Top of TASK INPUTS

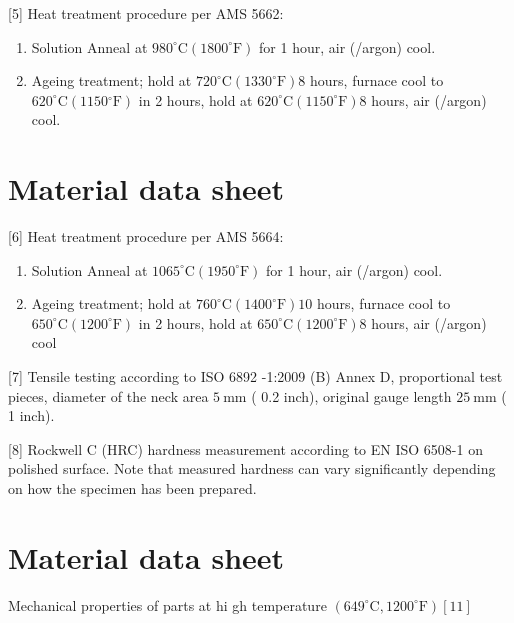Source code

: \documentclass[10pt]{article}
\begin{document}
[5] Heat treatment procedure per AMS 5662:

\begin{enumerate}
  \item Solution Anneal at $980^{\circ} \mathrm{C}\left(1800^{\circ} \mathrm{F}\right)$ for 1 hour, air (/argon) cool.

  \item Ageing treatment; hold at $720^{\circ} \mathrm{C}\left(1330^{\circ} \mathrm{F}\right) 8$ hours, furnace cool to $620^{\circ} \mathrm{C}\left(1150{ }^{\circ} \mathrm{F}\right)$ in 2 hours, hold at $620^{\circ} \mathrm{C}\left(1150^{\circ} \mathrm{F}\right) 8$ hours, air (/argon) cool.

\end{enumerate}

\section*{Material data sheet}
[6] Heat treatment procedure per AMS 5664:

\begin{enumerate}
  \item Solution Anneal at $1065^{\circ} \mathrm{C}\left(1950^{\circ} \mathrm{F}\right)$ for 1 hour, air (/argon) cool.

  \item Ageing treatment; hold at $760^{\circ} \mathrm{C}\left(1400^{\circ} \mathrm{F}\right) 10$ hours, furnace cool to $650^{\circ} \mathrm{C}\left(1200^{\circ} \mathrm{F}\right)$ in 2 hours, hold at $650^{\circ} \mathrm{C}\left(1200^{\circ} \mathrm{F}\right) 8$ hours, air (/argon) cool

\end{enumerate}

[7] Tensile testing according to ISO 6892 -1:2009 (B) Annex D, proportional test pieces, diameter of the neck area $5 \mathrm{~mm}$ ( 0.2 inch), original gauge length $25 \mathrm{~mm}$ ( 1 inch).

[8] Rockwell C (HRC) hardness measurement according to EN ISO 6508-1 on polished surface. Note that measured hardness can vary significantly depending on how the specimen has been prepared.

\section*{Material data sheet}
Mechanical properties of parts at hi gh temperature $\left(649^{\circ} \mathrm{C}, 1200^{\circ} \mathrm{F}\right)[11]$
\end{document}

Bottom of TASK INPUTS

● PROBLEM REQUIREMENTS
Any pictures should be dropped; transcribe the rest of the records above exactly.

● THE COMPLETED TASK
Source code

: \documentclass[10pt]{article}
\begin{document}
[5] Heat treatment procedure per AMS 5662:

\begin{enumerate}
  \item Solution Anneal at $980^{\circ} \mathrm{C}\left(1800^{\circ} \mathrm{F}\right)$ for 1 hour, air (/argon) cool.

  \item Ageing treatment; hold at $720^{\circ} \mathrm{C}\left(1330^{\circ} \mathrm{F}\right) 8$ hours, furnace cool to $620^{\circ} \mathrm{C}\left(1150{ }^{\circ} \mathrm{F}\right)$ in 2 hours, hold at $620^{\circ} \mathrm{C}\left(1150^{\circ} \mathrm{F}\right) 8$ hours, air (/argon) cool.

\end{enumerate}

\section*{Material data sheet}
[6] Heat treatment procedure per AMS 5664:

\begin{enumerate}
  \item Solution Anneal at $1065^{\circ} \mathrm{C}\left(1950^{\circ} \mathrm{F}\right)$ for 1 hour, air (/argon) cool.

  \item Ageing treatment; hold at $760^{\circ} \mathrm{C}\left(1400^{\circ} \mathrm{F}\right) 10$ hours, furnace cool to $650^{\circ} \mathrm{C}\left(1200^{\circ} \mathrm{F}\right)$ in 2 hours, hold at $650^{\circ} \mathrm{C}\left(1200^{\circ} \mathrm{F}\right) 8$ hours, air (/argon) cool

\end{enumerate}

[7] Tensile testing according to ISO 6892 -1:2009 (B) Annex D, proportional test pieces, diameter of the neck area $5 \mathrm{~mm}$ ( 0.2 inch), original gauge length $25 \mathrm{~mm}$ ( 1 inch).

[8] Rockwell C (HRC) hardness measurement according to EN ISO 6508-1 on polished surface. Note that measured hardness can vary significantly depending on how the specimen has been prepared.

\section*{Material data sheet}
Mechanical properties of parts at hi gh temperature $\left(649^{\circ} \mathrm{C}, 1200^{\circ} \mathrm{F}\right)[11]$
\end{document}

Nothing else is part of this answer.